Para conocer algo de su historia hay que cerrar Adiós muchachos y leer el espléndido ensayo del mismo Ramírez en El estallido del populismo (2017), “Una fábrica de espejismos”, donde está sintetizada, con trazos maestros de realismo mágico, la trayectoria hasta nuestros días de este inverosímil personaje. Por lo pronto, experimentó una oportuna conversión al catolicismo y ahora comulga devotamente de la mano del cardenal Miguel Obando y Bravo, su antiguo enemigo mortal y ahora aliado acérrimo que ha dado su bendición al Gobierno “cristiano, socialista y solidario” de los Ortega/Murillo. También ha hecho pacto con empresarios mercantilistas que, a condición de no hablar nunca de política, hacen muy buenos negocios con el régimen. Pero, quizás, lo más sorprendente sea que, en la variopinta alianza que han conseguido armar para mantenerse en el poder Daniel Ortega y Rosario Murillo —esta es su vicepresidente y podría ser la próxima presidenta de Nicaragua si su esposo decide tomarse algunas vacaciones— también figuran los brujos, santeros, curanderos, hechiceros y taumaturgos del país. Cito a Ramírez: “La mano abierta de Fátima, hija de Mahoma, con un ojo al centro, que representa bendiciones, poder y fuerza, y también protección contra el mal de ojo, estuvo desde 2006 detrás de la pareja presidencial en el salón de sus comparecencias, en un inmenso mural”.

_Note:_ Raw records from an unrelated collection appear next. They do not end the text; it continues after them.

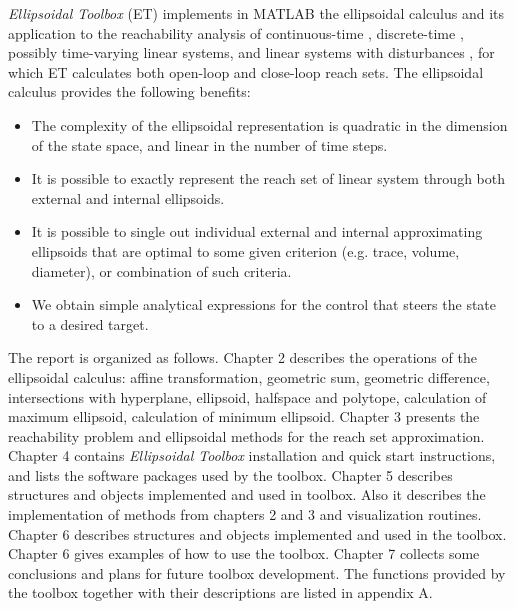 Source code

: {\it Ellipsoidal Toolbox} (ET) implements in MATLAB
the ellipsoidal calculus \cite{KURZHANSKI_VALYI_ELLIPSOIDAL_CALCULUS_FOR_ESTINATION_AND_CONTROL}
and its application to the reachability analysis of continuous-time
\cite{KURZHANSKI_VARAIYA_ON_ELLIPSOIDAL_TECHNIQUES_FOR_REACHABILITY_ANALYSIS}, discrete-time \cite{KURZHANSKI_VARAIYA_ELLIPSOIDAL_TECHNIQUES_FOR_REACHABILITY_ANALISYS_OF_DISCRETE_TIME_SYSTEMS}, possibly time-varying linear systems,
and linear systems with disturbances \cite{KURZHANSKI_VARAIYA_REACHABILITY_ANALYSIS_FOR_UNCERTAIN_SYSTEMS},
for which ET calculates both open-loop and close-loop reach sets.
The ellipsoidal calculus provides the following benefits:
\begin{itemize}
\item The complexity of the
ellipsoidal representation is quadratic in the dimension of
the state space, and linear in the number of time steps.
\item It is possible to exactly represent the reach set of
linear system through both external and internal ellipsoids.
\item It is possible to single out individual external and internal
approximating ellipsoids that are optimal to some given criterion
(e.g. trace, volume, diameter), or combination of such criteria.
\item We obtain simple analytical expressions for the control
that steers the state to a desired target.
\end{itemize}
The report is organized as follows.
\newline
Chapter 2 describes the operations of the
ellipsoidal calculus: affine transformation, geometric sum,
geometric difference, intersections with
hyperplane, ellipsoid, halfspace and polytope, calculation of maximum ellipsoid,
calculation of minimum ellipsoid.
\newline
Chapter 3 presents the reachability problem and ellipsoidal methods for
the reach set approximation.
\newline
Chapter 4 contains {\it Ellipsoidal Toolbox} installation and quick start
instructions, and lists the software packages used by the toolbox.
\newline
Chapter 5 describes structures and objects implemented and used in toolbox.
Also it describes the implementation of methods from chapters 2 and 3
and visualization routines.
\newline
Chapter 6 describes structures and objects implemented and
used in the toolbox.
\newline
Chapter 6 gives examples of how to use the toolbox.
\newline
Chapter 7 collects some conclusions and plans for future toolbox development.
\newline
The functions provided by the toolbox together with their descriptions
are listed in appendix A.
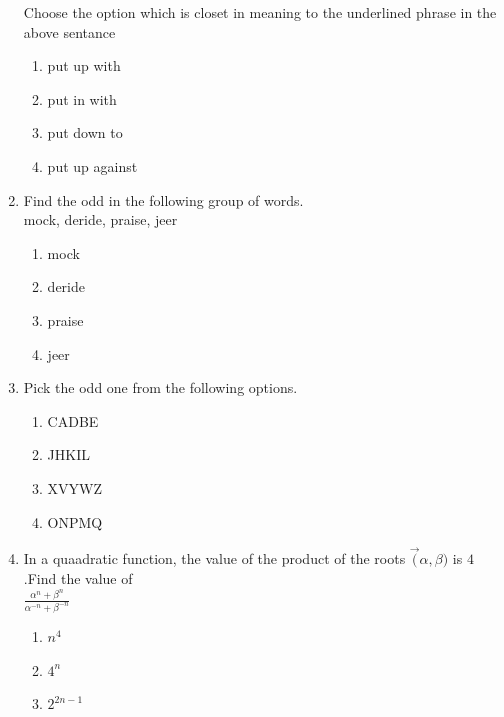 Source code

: \documentclass[journal,12pt,twocolumn]{IEEEtran}
\theoremstyle{remark}
\begin{document}
\begin{enumerate}
    Choose the option which is closet in meaning to the underlined phrase in the above sentance\\
    \begin{enumerate}
        \item put up with\\
        \item put in with\\
        \item put down to\\
        \item put up against
    \end{enumerate}
    \item Find the odd in the following group of words.\\
                     mock, deride, praise, jeer\\
    \begin{enumerate}
        \item mock\\
        \item deride\\
        \item praise\\
        \item jeer
    \end{enumerate}
    \item Pick the odd one from the following options.\\
    \begin{enumerate}
    \item CADBE\\
    \item JHKIL\\
    \item XVYWZ\\
    \item ONPMQ
    \end{enumerate}
    \item In a quaadratic function, the value of the product of the roots $\vec(\alpha,\beta)$ is $4$.Find the value of\\
                              $\frac{\alpha^{n} + \beta^{n}}{\alpha^{-n} + \beta^{-n}}$\\
    \begin{enumerate}
        \item$n^{4}$\\
        \item$4^{n}$\\
        \item$2^{2n-1}$\\

\end{enumerate}
\end{enumerate}
\end{document}
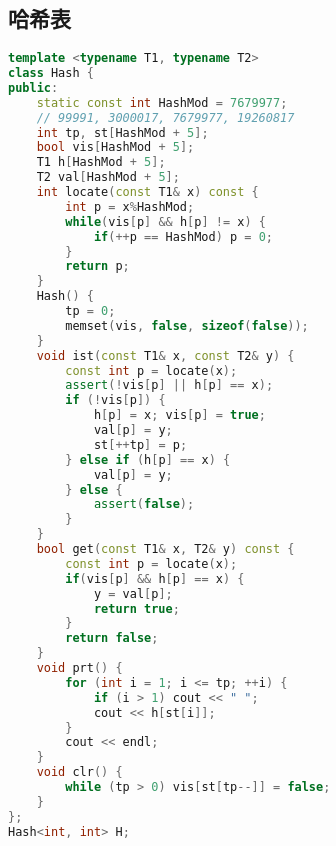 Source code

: \subsection{哈希表}

\begin{lstlisting}[language=C++]
template <typename T1, typename T2>
class Hash {
public:
    static const int HashMod = 7679977;
    // 99991, 3000017, 7679977, 19260817
    int tp, st[HashMod + 5];
    bool vis[HashMod + 5];
    T1 h[HashMod + 5];
    T2 val[HashMod + 5];
    int locate(const T1& x) const {
        int p = x%HashMod;
        while(vis[p] && h[p] != x) {
            if(++p == HashMod) p = 0;
        }
        return p;
    }
    Hash() {
        tp = 0;
        memset(vis, false, sizeof(false));
    }
    void ist(const T1& x, const T2& y) {
        const int p = locate(x);
        assert(!vis[p] || h[p] == x);
        if (!vis[p]) {
            h[p] = x; vis[p] = true;
            val[p] = y;
            st[++tp] = p;
        } else if (h[p] == x) {
            val[p] = y;
        } else {
            assert(false);
        }
    }
    bool get(const T1& x, T2& y) const {
        const int p = locate(x);
        if(vis[p] && h[p] == x) {
            y = val[p];
            return true;
        }
        return false;
    }
    void prt() {
        for (int i = 1; i <= tp; ++i) {
            if (i > 1) cout << " ";
            cout << h[st[i]];
        }
        cout << endl;
    }
    void clr() {
        while (tp > 0) vis[st[tp--]] = false;
    }
};
Hash<int, int> H;
\end{lstlisting} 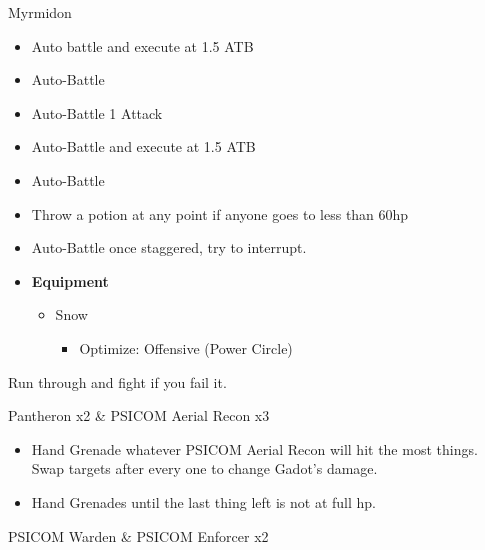 
	\begin{battle}[0:45]{Myrmidon}
		\begin{itemize}
			\item Auto battle and execute at 1.5 ATB
			\item Auto-Battle
			\item Auto-Battle 1 Attack
			\item Auto-Battle and execute at 1.5 ATB
			\item Auto-Battle
			\item Throw a potion at any point if anyone goes to less than 60hp
			\item Auto-Battle once staggered, try to interrupt.
		\end{itemize}

	\end{battle}


	\begin{menu}
		\begin{itemize}
			\item \textbf{Equipment}
			      \begin{itemize}
				      \item Snow
				            \begin{itemize}
					            \item Optimize: Offensive (Power Circle)
				            \end{itemize}
			      \end{itemize}
		\end{itemize}
	\end{menu}

	Run through and fight if you fail it.

	\begin{battle}[0:30]{Pantheron x2 \& PSICOM Aerial Recon x3}
		\begin{itemize}
			\item Hand Grenade whatever PSICOM Aerial Recon will hit the most things. Swap targets after every one to change Gadot's damage.
			\item Hand Grenades until the last thing left is not at full hp.
		\end{itemize}

	\end{battle}

	\begin{battle}[0:15]{PSICOM Warden \& PSICOM Enforcer x2}
	\end{battle}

El ensayo también refiere los fantásticos proyectos con que el Gobierno de la ya celebérrima dupla, émula de la de House of Cards,alimenta las ilusiones de sus electores, como el famoso Gran Canal de Nicaragua, que iba a competir con el de Panamá y que sería financiado por el multimillonario chino Wang Ying (ya quebrado y olvidado) y una planta de productos farmacéuticos en Managua llamada a producir nada menos que ¡una vacuna contra el cáncer! La lista de ficciones así es larga y parece salida de Macondo. Todas estas cosas las cuenta Ramírez sin alterarse, con objetividad, aunque detrás de la moderación y elegancia con que escribe, se adivina un hondo desgarramiento. El suyo debe ser el de muchos nicaragüenses que, como él, dedicaron los mejores años de su vida, su tiempo y sus sueños, a luchar por una ilusión histórica que vivió una efímera realidad y se fue luego deshaciendo y transformando en grotesca caricatura.